Reply with the data below, repeated exactly in full.

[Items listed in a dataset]
======

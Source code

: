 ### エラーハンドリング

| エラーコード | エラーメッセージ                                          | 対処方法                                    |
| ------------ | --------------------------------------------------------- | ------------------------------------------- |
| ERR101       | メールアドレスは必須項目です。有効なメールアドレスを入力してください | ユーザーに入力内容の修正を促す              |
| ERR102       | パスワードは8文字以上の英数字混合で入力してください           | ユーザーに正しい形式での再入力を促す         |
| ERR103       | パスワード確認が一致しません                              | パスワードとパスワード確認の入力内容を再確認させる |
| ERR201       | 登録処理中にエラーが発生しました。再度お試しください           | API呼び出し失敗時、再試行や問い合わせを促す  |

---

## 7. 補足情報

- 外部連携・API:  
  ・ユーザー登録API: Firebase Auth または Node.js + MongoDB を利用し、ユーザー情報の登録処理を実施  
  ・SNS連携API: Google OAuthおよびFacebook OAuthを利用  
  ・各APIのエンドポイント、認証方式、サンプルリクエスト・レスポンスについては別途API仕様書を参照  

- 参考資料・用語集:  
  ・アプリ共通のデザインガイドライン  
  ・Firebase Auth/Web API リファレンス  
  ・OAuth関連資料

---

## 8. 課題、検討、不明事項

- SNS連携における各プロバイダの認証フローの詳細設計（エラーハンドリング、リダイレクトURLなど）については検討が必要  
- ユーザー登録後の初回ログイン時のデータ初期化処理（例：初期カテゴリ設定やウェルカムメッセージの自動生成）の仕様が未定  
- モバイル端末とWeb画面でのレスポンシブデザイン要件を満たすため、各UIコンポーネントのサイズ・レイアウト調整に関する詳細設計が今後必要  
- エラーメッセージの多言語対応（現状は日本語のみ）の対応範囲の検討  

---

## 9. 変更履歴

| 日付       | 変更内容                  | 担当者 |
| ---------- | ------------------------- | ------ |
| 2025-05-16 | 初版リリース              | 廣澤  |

======

● **Your solution**:
Source code

: ### エラーハンドリング

| エラーコード | エラーメッセージ                                          | 対処方法                                    |
| ------------ | --------------------------------------------------------- | ------------------------------------------- |
| ERR101       | メールアドレスは必須項目です。有効なメールアドレスを入力してください | ユーザーに入力内容の修正を促す              |
| ERR102       | パスワードは8文字以上の英数字混合で入力してください           | ユーザーに正しい形式での再入力を促す         |
| ERR103       | パスワード確認が一致しません                              | パスワードとパスワード確認の入力内容を再確認させる |
| ERR201       | 登録処理中にエラーが発生しました。再度お試しください           | API呼び出し失敗時、再試行や問い合わせを促す  |

---

## 7. 補足情報

- 外部連携・API:  
  ・ユーザー登録API: Firebase Auth または Node.js + MongoDB を利用し、ユーザー情報の登録処理を実施  
  ・SNS連携API: Google OAuthおよびFacebook OAuthを利用  
  ・各APIのエンドポイント、認証方式、サンプルリクエスト・レスポンスについては別途API仕様書を参照  

- 参考資料・用語集:  
  ・アプリ共通のデザインガイドライン  
  ・Firebase Auth/Web API リファレンス  
  ・OAuth関連資料

---

## 8. 課題、検討、不明事項

- SNS連携における各プロバイダの認証フローの詳細設計（エラーハンドリング、リダイレクトURLなど）については検討が必要  
- ユーザー登録後の初回ログイン時のデータ初期化処理（例：初期カテゴリ設定やウェルカムメッセージの自動生成）の仕様が未定  
- モバイル端末とWeb画面でのレスポンシブデザイン要件を満たすため、各UIコンポーネントのサイズ・レイアウト調整に関する詳細設計が今後必要  
- エラーメッセージの多言語対応（現状は日本語のみ）の対応範囲の検討  

---

## 9. 変更履歴

| 日付       | 変更内容                  | 担当者 |
| ---------- | ------------------------- | ------ |
| 2025-05-16 | 初版リリース              | 廣澤  |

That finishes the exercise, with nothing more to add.